Ingest data from Google Pub/Sub
Use the SQL statement below to connect RisingWave to Google Pub/Sub source.
Syntax
CREATE {TABLE | SOURCE} [ IF NOT EXISTS ] source_name
[ schema_definition ]
WITH (
connector='google_pubsub',
connector_parameter='value', ...
)
FORMAT data_format ENCODE data_encode (
message = 'message',
schema.location = 'location' | schema.registry = 'schema_registry_url'
);
Parameters
Field | Note |
---|---|
pubsub.subscription | Required. Specifies the Pub/Sub subscription to consume messages from. Ensure the subscription is configured with the retain-on-ack property to enable message replay. |
pubsub.credentials | Required. A JSON string containing the service account credentials for authorization, see the service-account credentials guide. The provided account credential must have the pubsub.subscriber role and pubsub.viewer role. |
pubsub.start_offset.nanos | Optional. Cannot be set together with pubsub.start_snapshot . Specifies a numeric timestamp in nanoseconds, ideally the publish timestamp of a message in the subscription. If present, the connector seeks the subscription to the timestamp and starts consuming from there. Note that the seek operation is subject to limitations based on the message retention policy of the subscription. |
pubsub.start_snapshot | Optional. Cannot be set together with pubsub.start_offset.nanos . If present, the connector first seeks to the specified snapshot before starting consumption. |
note
The Pub/Sub topic provided must have retain_acked_messages
enabled and must define a retention policy. For details, see Configure subscription message retention.
info
We can only achieve at-least-once semantic for the Pub/Sub source rather than exactly once because the SDK cannot seek back to a specific message offset.

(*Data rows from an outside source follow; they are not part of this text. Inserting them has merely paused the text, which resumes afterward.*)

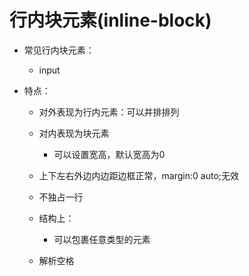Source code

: # 行内块元素(inline-block)

* 常见行内块元素：

  * input  

* 特点：

  * 对外表现为行内元素：可以并排排列
  * 对内表现为块元素
    * 可以设置宽高，默认宽高为0

  * 上下左右外边内边距边框正常，margin:0 auto;无效

  * 不独占一行
  * 结构上：
    * 可以包裹任意类型的元素
  * 解析空格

Here's how the recovery process works:
-
Record the timestamp for each message as an offset.
-
During recovery, seek back to the specific timestamp and consume messages again from the topic.
If two messages are produced almost at the same time, it is possible to receive each message more than once.
Examples
CREATE TABLE s1 (v1 int, v2 varchar) WITH (
connector = 'google_pubsub',
pubsub.subscription = 'test-subscription-1',
) FORMAT PLAIN ENCODE JSON;